>>>

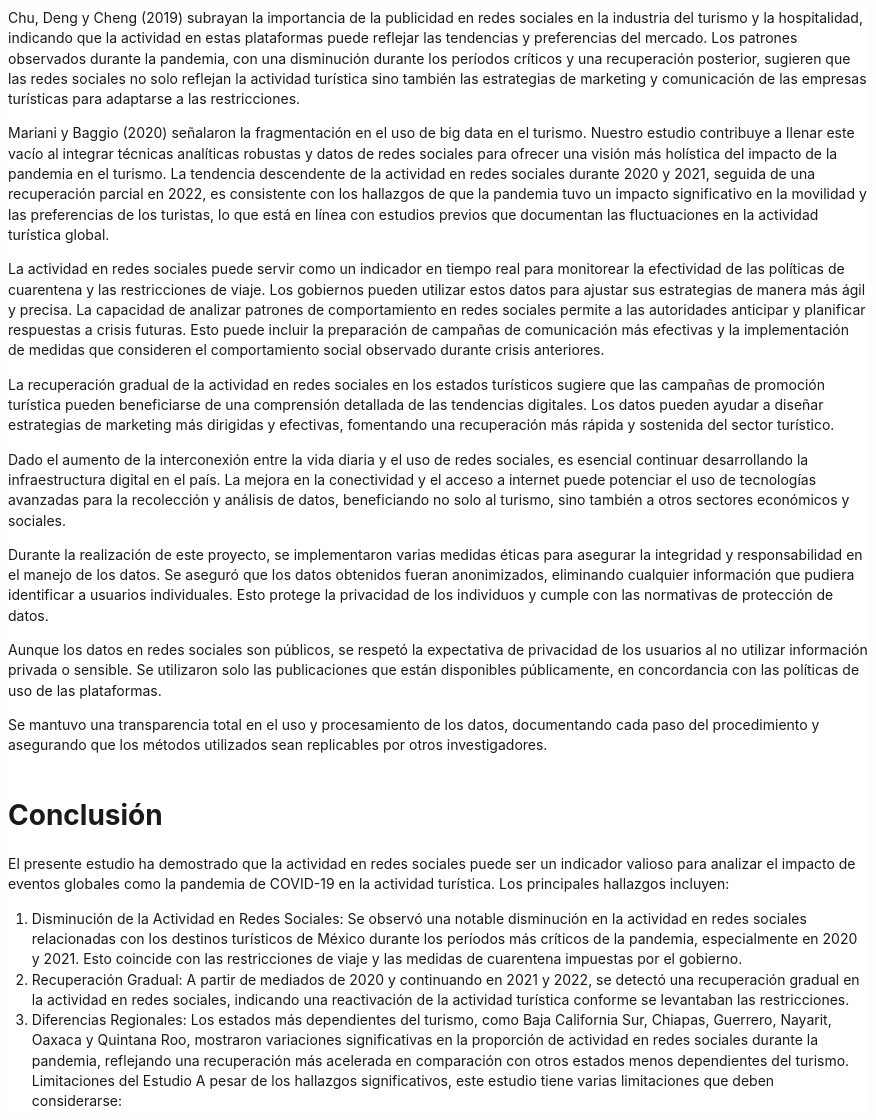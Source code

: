Chu, Deng y Cheng (2019) subrayan la importancia de la publicidad en redes sociales en la industria del turismo y la hospitalidad, indicando que la actividad en estas plataformas puede reflejar las tendencias y preferencias del mercado. Los patrones observados durante la pandemia, con una disminución durante los períodos críticos y una recuperación posterior, sugieren que las redes sociales no solo reflejan la actividad turística sino también las estrategias de marketing y comunicación de las empresas turísticas para adaptarse a las restricciones.

Mariani y Baggio (2020) señalaron la fragmentación en el uso de big data en el turismo. Nuestro estudio contribuye a llenar este vacío al integrar técnicas analíticas robustas y datos de redes sociales para ofrecer una visión más holística del impacto de la pandemia en el turismo. La tendencia descendente de la actividad en redes sociales durante 2020 y 2021, seguida de una recuperación parcial en 2022, es consistente con los hallazgos de que la pandemia tuvo un impacto significativo en la movilidad y las preferencias de los turistas, lo que está en línea con estudios previos que documentan las fluctuaciones en la actividad turística global.

La actividad en redes sociales puede servir como un indicador en tiempo real para monitorear la efectividad de las políticas de cuarentena y las restricciones de viaje. Los gobiernos pueden utilizar estos datos para ajustar sus estrategias de manera más ágil y precisa. La capacidad de analizar patrones de comportamiento en redes sociales permite a las autoridades anticipar y planificar respuestas a crisis futuras. Esto puede incluir la preparación de campañas de comunicación más efectivas y la implementación de medidas que consideren el comportamiento social observado durante crisis anteriores.

La recuperación gradual de la actividad en redes sociales en los estados turísticos sugiere que las campañas de promoción turística pueden beneficiarse de una comprensión detallada de las tendencias digitales. Los datos pueden ayudar a diseñar estrategias de marketing más dirigidas y efectivas, fomentando una recuperación más rápida y sostenida del sector turístico.

Dado el aumento de la interconexión entre la vida diaria y el uso de redes sociales, es esencial continuar desarrollando la infraestructura digital en el país. La mejora en la conectividad y el acceso a internet puede potenciar el uso de tecnologías avanzadas para la recolección y análisis de datos, beneficiando no solo al turismo, sino también a otros sectores económicos y sociales.

Durante la realización de este proyecto, se implementaron varias medidas éticas para asegurar la integridad y responsabilidad en el manejo de los datos. Se aseguró que los datos obtenidos fueran anonimizados, eliminando cualquier información que pudiera identificar a usuarios individuales. Esto protege la privacidad de los individuos y cumple con las normativas de protección de datos.

Aunque los datos en redes sociales son públicos, se respetó la expectativa de privacidad de los usuarios al no utilizar información privada o sensible. Se utilizaron solo las publicaciones que están disponibles públicamente, en concordancia con las políticas de uso de las plataformas.

Se mantuvo una transparencia total en el uso y procesamiento de los datos, documentando cada paso del procedimiento y asegurando que los métodos utilizados sean replicables por otros investigadores.

# **Conclusión**

El presente estudio ha demostrado que la actividad en redes sociales puede ser un indicador valioso para analizar el impacto de eventos globales como la pandemia de COVID-19 en la actividad turística. Los principales hallazgos incluyen:
1.	Disminución de la Actividad en Redes Sociales: Se observó una notable disminución en la actividad en redes sociales relacionadas con los destinos turísticos de México durante los períodos más críticos de la pandemia, especialmente en 2020 y 2021. Esto coincide con las restricciones de viaje y las medidas de cuarentena impuestas por el gobierno.
2.	Recuperación Gradual: A partir de mediados de 2020 y continuando en 2021 y 2022, se detectó una recuperación gradual en la actividad en redes sociales, indicando una reactivación de la actividad turística conforme se levantaban las restricciones.
3.	Diferencias Regionales: Los estados más dependientes del turismo, como Baja California Sur, Chiapas, Guerrero, Nayarit, Oaxaca y Quintana Roo, mostraron variaciones significativas en la proporción de actividad en redes sociales durante la pandemia, reflejando una recuperación más acelerada en comparación con otros estados menos dependientes del turismo.
Limitaciones del Estudio
A pesar de los hallazgos significativos, este estudio tiene varias limitaciones que deben considerarse:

<<<

Copy the entries exactly. Leave out the images.

Source code

:Chu, Deng y Cheng (2019) subrayan la importancia de la publicidad en redes sociales en la industria del turismo y la hospitalidad, indicando que la actividad en estas plataformas puede reflejar las tendencias y preferencias del mercado. Los patrones observados durante la pandemia, con una disminución durante los períodos críticos y una recuperación posterior, sugieren que las redes sociales no solo reflejan la actividad turística sino también las estrategias de marketing y comunicación de las empresas turísticas para adaptarse a las restricciones.

Mariani y Baggio (2020) señalaron la fragmentación en el uso de big data en el turismo. Nuestro estudio contribuye a llenar este vacío al integrar técnicas analíticas robustas y datos de redes sociales para ofrecer una visión más holística del impacto de la pandemia en el turismo. La tendencia descendente de la actividad en redes sociales durante 2020 y 2021, seguida de una recuperación parcial en 2022, es consistente con los hallazgos de que la pandemia tuvo un impacto significativo en la movilidad y las preferencias de los turistas, lo que está en línea con estudios previos que documentan las fluctuaciones en la actividad turística global.

La actividad en redes sociales puede servir como un indicador en tiempo real para monitorear la efectividad de las políticas de cuarentena y las restricciones de viaje. Los gobiernos pueden utilizar estos datos para ajustar sus estrategias de manera más ágil y precisa. La capacidad de analizar patrones de comportamiento en redes sociales permite a las autoridades anticipar y planificar respuestas a crisis futuras. Esto puede incluir la preparación de campañas de comunicación más efectivas y la implementación de medidas que consideren el comportamiento social observado durante crisis anteriores.

La recuperación gradual de la actividad en redes sociales en los estados turísticos sugiere que las campañas de promoción turística pueden beneficiarse de una comprensión detallada de las tendencias digitales. Los datos pueden ayudar a diseñar estrategias de marketing más dirigidas y efectivas, fomentando una recuperación más rápida y sostenida del sector turístico.

Dado el aumento de la interconexión entre la vida diaria y el uso de redes sociales, es esencial continuar desarrollando la infraestructura digital en el país. La mejora en la conectividad y el acceso a internet puede potenciar el uso de tecnologías avanzadas para la recolección y análisis de datos, beneficiando no solo al turismo, sino también a otros sectores económicos y sociales.

Durante la realización de este proyecto, se implementaron varias medidas éticas para asegurar la integridad y responsabilidad en el manejo de los datos. Se aseguró que los datos obtenidos fueran anonimizados, eliminando cualquier información que pudiera identificar a usuarios individuales. Esto protege la privacidad de los individuos y cumple con las normativas de protección de datos.

Aunque los datos en redes sociales son públicos, se respetó la expectativa de privacidad de los usuarios al no utilizar información privada o sensible. Se utilizaron solo las publicaciones que están disponibles públicamente, en concordancia con las políticas de uso de las plataformas.

Se mantuvo una transparencia total en el uso y procesamiento de los datos, documentando cada paso del procedimiento y asegurando que los métodos utilizados sean replicables por otros investigadores.

# **Conclusión**

El presente estudio ha demostrado que la actividad en redes sociales puede ser un indicador valioso para analizar el impacto de eventos globales como la pandemia de COVID-19 en la actividad turística. Los principales hallazgos incluyen:
1.	Disminución de la Actividad en Redes Sociales: Se observó una notable disminución en la actividad en redes sociales relacionadas con los destinos turísticos de México durante los períodos más críticos de la pandemia, especialmente en 2020 y 2021. Esto coincide con las restricciones de viaje y las medidas de cuarentena impuestas por el gobierno.
2.	Recuperación Gradual: A partir de mediados de 2020 y continuando en 2021 y 2022, se detectó una recuperación gradual en la actividad en redes sociales, indicando una reactivación de la actividad turística conforme se levantaban las restricciones.
3.	Diferencias Regionales: Los estados más dependientes del turismo, como Baja California Sur, Chiapas, Guerrero, Nayarit, Oaxaca y Quintana Roo, mostraron variaciones significativas en la proporción de actividad en redes sociales durante la pandemia, reflejando una recuperación más acelerada en comparación con otros estados menos dependientes del turismo.
Limitaciones del Estudio
A pesar de los hallazgos significativos, este estudio tiene varias limitaciones que deben considerarse:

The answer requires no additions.